Ducati SuperSport and SuperSport S (2017 - current): Review & Buying Guide


Billed by Ducati as a sportsbike for those who want something a little bit more chilled-out than the firm’s full-on Panigale models, the SuperSport and its higher-spec brother the SuperSport S arrived in 2017. Not really sports tourers as such, the SuperSport bikes are best seen as a do-it-all Ducati sporting models that are built for road riding but are more than happy to take to the track if asked, where the Panigales’ focus is the other way around. If you want a bike that sounds right, looks cool and contains all of Ducati’s sporting heritage but won’t leave either your licence, nerves or wrists in tatters, the SuperSports make for a great option that aren’t actually that costly to buy or run. The perfect sporty Ducati? For a lot of the UK’s road riders, they probably are.

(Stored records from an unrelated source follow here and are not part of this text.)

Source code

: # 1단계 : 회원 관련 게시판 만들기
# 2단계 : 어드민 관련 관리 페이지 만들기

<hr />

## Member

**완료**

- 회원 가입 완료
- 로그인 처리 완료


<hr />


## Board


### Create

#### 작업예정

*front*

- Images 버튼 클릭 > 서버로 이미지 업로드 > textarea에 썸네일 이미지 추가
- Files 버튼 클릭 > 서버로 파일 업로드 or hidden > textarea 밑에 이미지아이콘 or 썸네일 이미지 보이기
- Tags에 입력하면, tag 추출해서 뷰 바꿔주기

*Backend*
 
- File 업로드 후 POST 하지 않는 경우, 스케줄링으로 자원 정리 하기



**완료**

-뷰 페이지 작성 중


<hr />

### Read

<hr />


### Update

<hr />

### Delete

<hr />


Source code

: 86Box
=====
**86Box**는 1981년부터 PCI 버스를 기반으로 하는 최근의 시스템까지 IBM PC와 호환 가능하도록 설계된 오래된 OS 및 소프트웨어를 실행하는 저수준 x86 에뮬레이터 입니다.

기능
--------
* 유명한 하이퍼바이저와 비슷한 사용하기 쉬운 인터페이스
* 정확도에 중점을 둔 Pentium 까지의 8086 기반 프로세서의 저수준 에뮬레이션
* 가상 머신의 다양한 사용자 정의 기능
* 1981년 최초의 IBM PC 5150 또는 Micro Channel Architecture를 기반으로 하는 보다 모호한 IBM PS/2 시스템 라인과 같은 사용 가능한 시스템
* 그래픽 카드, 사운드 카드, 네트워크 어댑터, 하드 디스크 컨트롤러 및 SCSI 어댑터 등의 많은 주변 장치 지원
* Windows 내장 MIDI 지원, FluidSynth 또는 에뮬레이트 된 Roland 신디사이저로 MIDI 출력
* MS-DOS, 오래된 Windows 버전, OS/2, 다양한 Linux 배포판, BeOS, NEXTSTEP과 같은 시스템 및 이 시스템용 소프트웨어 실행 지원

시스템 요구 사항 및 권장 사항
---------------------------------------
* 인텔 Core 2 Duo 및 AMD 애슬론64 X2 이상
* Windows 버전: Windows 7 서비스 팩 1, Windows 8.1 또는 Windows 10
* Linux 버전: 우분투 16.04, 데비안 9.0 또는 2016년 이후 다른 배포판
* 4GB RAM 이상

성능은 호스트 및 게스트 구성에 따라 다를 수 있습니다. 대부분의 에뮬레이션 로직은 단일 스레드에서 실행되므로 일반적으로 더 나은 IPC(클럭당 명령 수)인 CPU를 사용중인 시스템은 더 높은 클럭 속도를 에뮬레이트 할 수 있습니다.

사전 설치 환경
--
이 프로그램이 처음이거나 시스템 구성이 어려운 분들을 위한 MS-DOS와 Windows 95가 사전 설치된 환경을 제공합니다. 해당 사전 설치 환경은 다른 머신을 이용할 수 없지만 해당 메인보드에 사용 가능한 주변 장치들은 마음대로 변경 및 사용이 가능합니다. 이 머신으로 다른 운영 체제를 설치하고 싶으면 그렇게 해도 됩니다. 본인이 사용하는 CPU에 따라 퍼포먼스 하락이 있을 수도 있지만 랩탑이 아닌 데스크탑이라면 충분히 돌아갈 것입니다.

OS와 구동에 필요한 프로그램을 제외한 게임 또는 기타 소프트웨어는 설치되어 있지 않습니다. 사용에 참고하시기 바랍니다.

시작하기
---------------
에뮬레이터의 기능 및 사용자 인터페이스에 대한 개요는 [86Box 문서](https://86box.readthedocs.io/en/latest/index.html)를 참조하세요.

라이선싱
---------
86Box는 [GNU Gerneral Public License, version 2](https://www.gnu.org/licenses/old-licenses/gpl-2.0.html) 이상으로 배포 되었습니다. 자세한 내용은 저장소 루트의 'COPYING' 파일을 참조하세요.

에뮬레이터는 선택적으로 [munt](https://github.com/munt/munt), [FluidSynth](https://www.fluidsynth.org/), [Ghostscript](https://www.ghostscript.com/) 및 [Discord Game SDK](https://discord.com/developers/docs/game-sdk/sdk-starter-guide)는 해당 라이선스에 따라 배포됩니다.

Ducati SuperSport and SuperSport S (2017 - current) Price

The SuperSport is only three years old now so prices remain fairly high, however they aren’t a patch on the likes of the Panigale thanks to a considerably lower initial retail price. You can pick up a 2017 standard model for around the £7000 mark with the S version upping this by about £1000 for a similar spec/mileage machine. That’s a good saving on RRP (which is currently £11,995 and £13,595 respectively). Just be a touch careful when buying private that there is no outstanding finance, so get an HPI check completed. Don’t get too excited about optional extras unless they are out of the Ducati Performance catalogue, which are worth paying a few quid for if you want them, especially the Akrapovic ehaust.


Power and torque

Both SuperSport bikes are powered by the same 937cc Testastretta engine, which can be found in a few other Ducati middleweight models. A charming V-twin, once you get over the usual low rpm stutter it is a really relaxed motor with lazy power delivery and lots of mid-range, making it deceptively fast. You can lollop along on the SuperSport with ease and should you feel the need to up the pace, it is happy to respond. It’s not Panigale V4 fast (or even Panigale V2 fast) but it is rapid and with a claimed 113bhp and 71.3 lb-ft of torque (all of which is delivered before 9000rpm) it is more than enough for brisk road riding and doesn’t vibrate too badly through the bars. The mirrors, however, are a different story...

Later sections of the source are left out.